Assignment => Search the records below for the word "rolling", then return every line where it appears.

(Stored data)
● ● ● ● ● ● ●
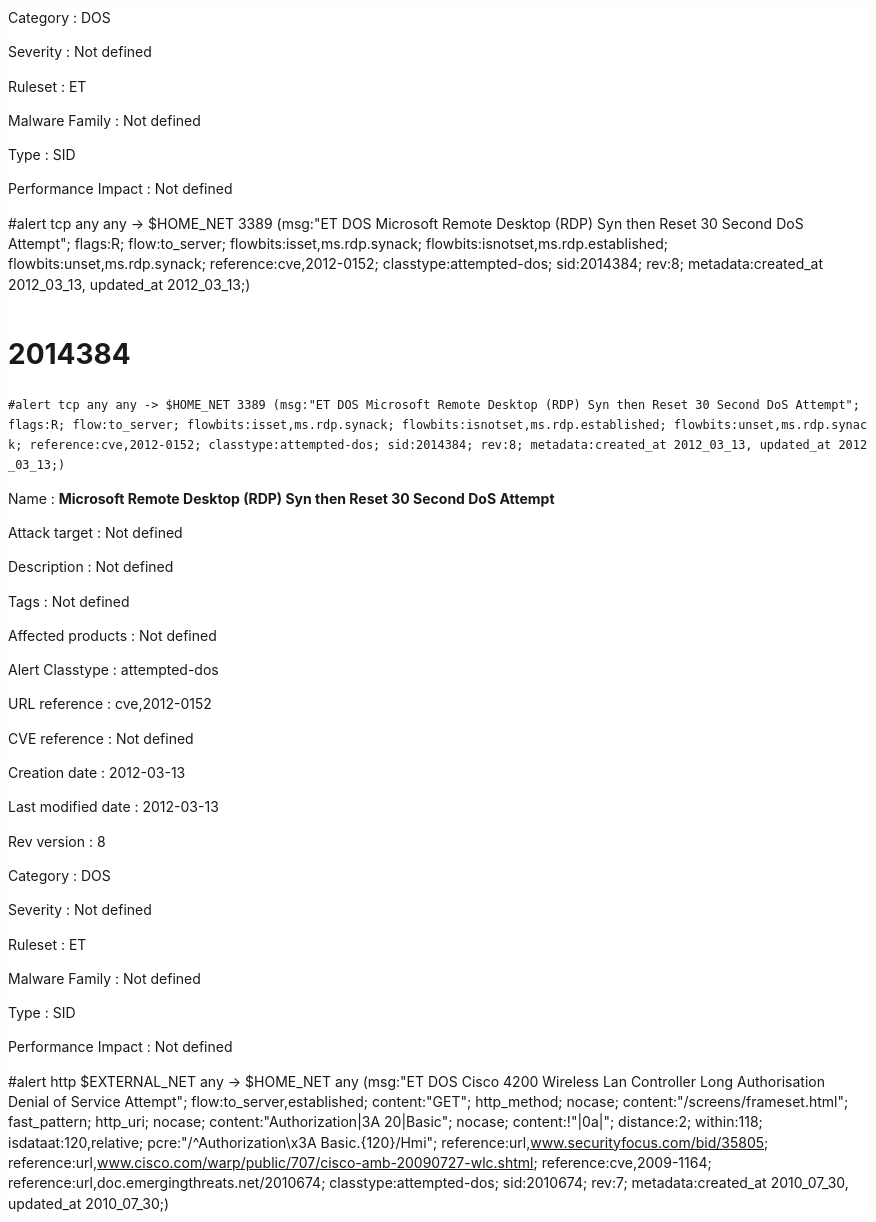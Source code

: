 Category : DOS

Severity : Not defined

Ruleset : ET

Malware Family : Not defined

Type : SID

Performance Impact : Not defined



#alert tcp any any -> $HOME_NET 3389 (msg:"ET DOS Microsoft Remote Desktop (RDP) Syn then Reset 30 Second DoS Attempt"; flags:R; flow:to_server; flowbits:isset,ms.rdp.synack; flowbits:isnotset,ms.rdp.established; flowbits:unset,ms.rdp.synack; reference:cve,2012-0152; classtype:attempted-dos; sid:2014384; rev:8; metadata:created_at 2012_03_13, updated_at 2012_03_13;)

# 2014384
`#alert tcp any any -> $HOME_NET 3389 (msg:"ET DOS Microsoft Remote Desktop (RDP) Syn then Reset 30 Second DoS Attempt"; flags:R; flow:to_server; flowbits:isset,ms.rdp.synack; flowbits:isnotset,ms.rdp.established; flowbits:unset,ms.rdp.synack; reference:cve,2012-0152; classtype:attempted-dos; sid:2014384; rev:8; metadata:created_at 2012_03_13, updated_at 2012_03_13;)
` 

Name : **Microsoft Remote Desktop (RDP) Syn then Reset 30 Second DoS Attempt** 

Attack target : Not defined

Description : Not defined

Tags : Not defined

Affected products : Not defined

Alert Classtype : attempted-dos

URL reference : cve,2012-0152

CVE reference : Not defined

Creation date : 2012-03-13

Last modified date : 2012-03-13

Rev version : 8

Category : DOS

Severity : Not defined

Ruleset : ET

Malware Family : Not defined

Type : SID

Performance Impact : Not defined



#alert http $EXTERNAL_NET any -> $HOME_NET any (msg:"ET DOS Cisco 4200 Wireless Lan Controller Long Authorisation Denial of Service Attempt"; flow:to_server,established; content:"GET"; http_method; nocase; content:"/screens/frameset.html"; fast_pattern; http_uri; nocase; content:"Authorization|3A 20|Basic"; nocase; content:!"|0a|"; distance:2; within:118; isdataat:120,relative; pcre:"/^Authorization\x3A Basic.{120}/Hmi"; reference:url,www.securityfocus.com/bid/35805; reference:url,www.cisco.com/warp/public/707/cisco-amb-20090727-wlc.shtml; reference:cve,2009-1164; reference:url,doc.emergingthreats.net/2010674; classtype:attempted-dos; sid:2010674; rev:7; metadata:created_at 2010_07_30, updated_at 2010_07_30;)
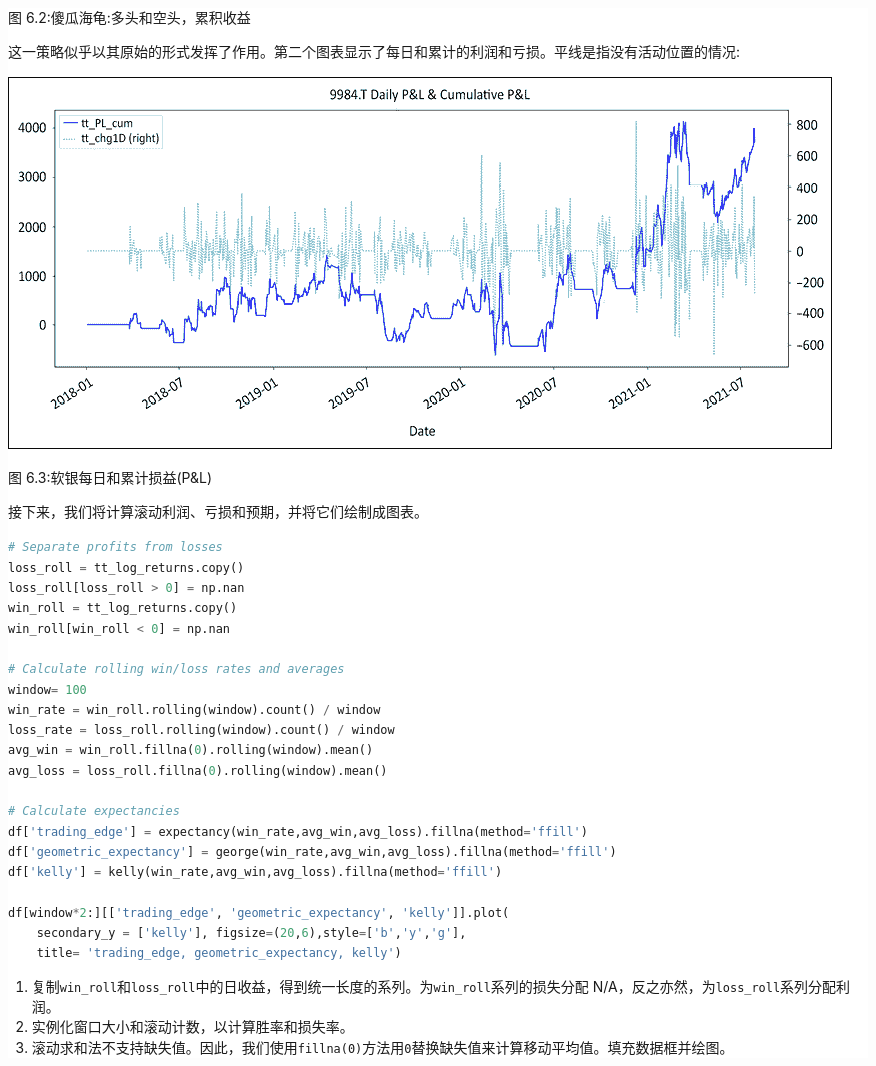 图 6.2:傻瓜海龟:多头和空头，累积收益

这一策略似乎以其原始的形式发挥了作用。第二个图表显示了每日和累计的利润和亏损。平线是指没有活动位置的情况:

![](img/B17704_06_03.png)

图 6.3:软银每日和累计损益(P&L)

接下来，我们将计算滚动利润、亏损和预期，并将它们绘制成图表。

```py
# Separate profits from losses
loss_roll = tt_log_returns.copy()
loss_roll[loss_roll > 0] = np.nan
win_roll = tt_log_returns.copy()
win_roll[win_roll < 0] = np.nan

# Calculate rolling win/loss rates and averages
window= 100
win_rate = win_roll.rolling(window).count() / window
loss_rate = loss_roll.rolling(window).count() / window
avg_win = win_roll.fillna(0).rolling(window).mean()
avg_loss = loss_roll.fillna(0).rolling(window).mean()

# Calculate expectancies
df['trading_edge'] = expectancy(win_rate,avg_win,avg_loss).fillna(method='ffill')
df['geometric_expectancy'] = george(win_rate,avg_win,avg_loss).fillna(method='ffill')
df['kelly'] = kelly(win_rate,avg_win,avg_loss).fillna(method='ffill')

df[window*2:][['trading_edge', 'geometric_expectancy', 'kelly']].plot(
    secondary_y = ['kelly'], figsize=(20,6),style=['b','y','g'], 
    title= 'trading_edge, geometric_expectancy, kelly') 
```

1.  复制`win_roll`和`loss_roll`中的日收益，得到统一长度的系列。为`win_roll`系列的损失分配 N/A，反之亦然，为`loss_roll`系列分配利润。
2.  实例化窗口大小和滚动计数，以计算胜率和损失率。
3.  滚动求和法不支持缺失值。因此，我们使用`fillna(0)`方法用`0`替换缺失值来计算移动平均值。填充数据框并绘图。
● ● ● ● ● ● ●
Answer for this exercise =>
# Calculate rolling win/loss rates and averages
win_rate = win_roll.rolling(window).count() / window
loss_rate = loss_roll.rolling(window).count() / window
avg_win = win_roll.fillna(0).rolling(window).mean()
avg_loss = loss_roll.fillna(0).rolling(window).mean()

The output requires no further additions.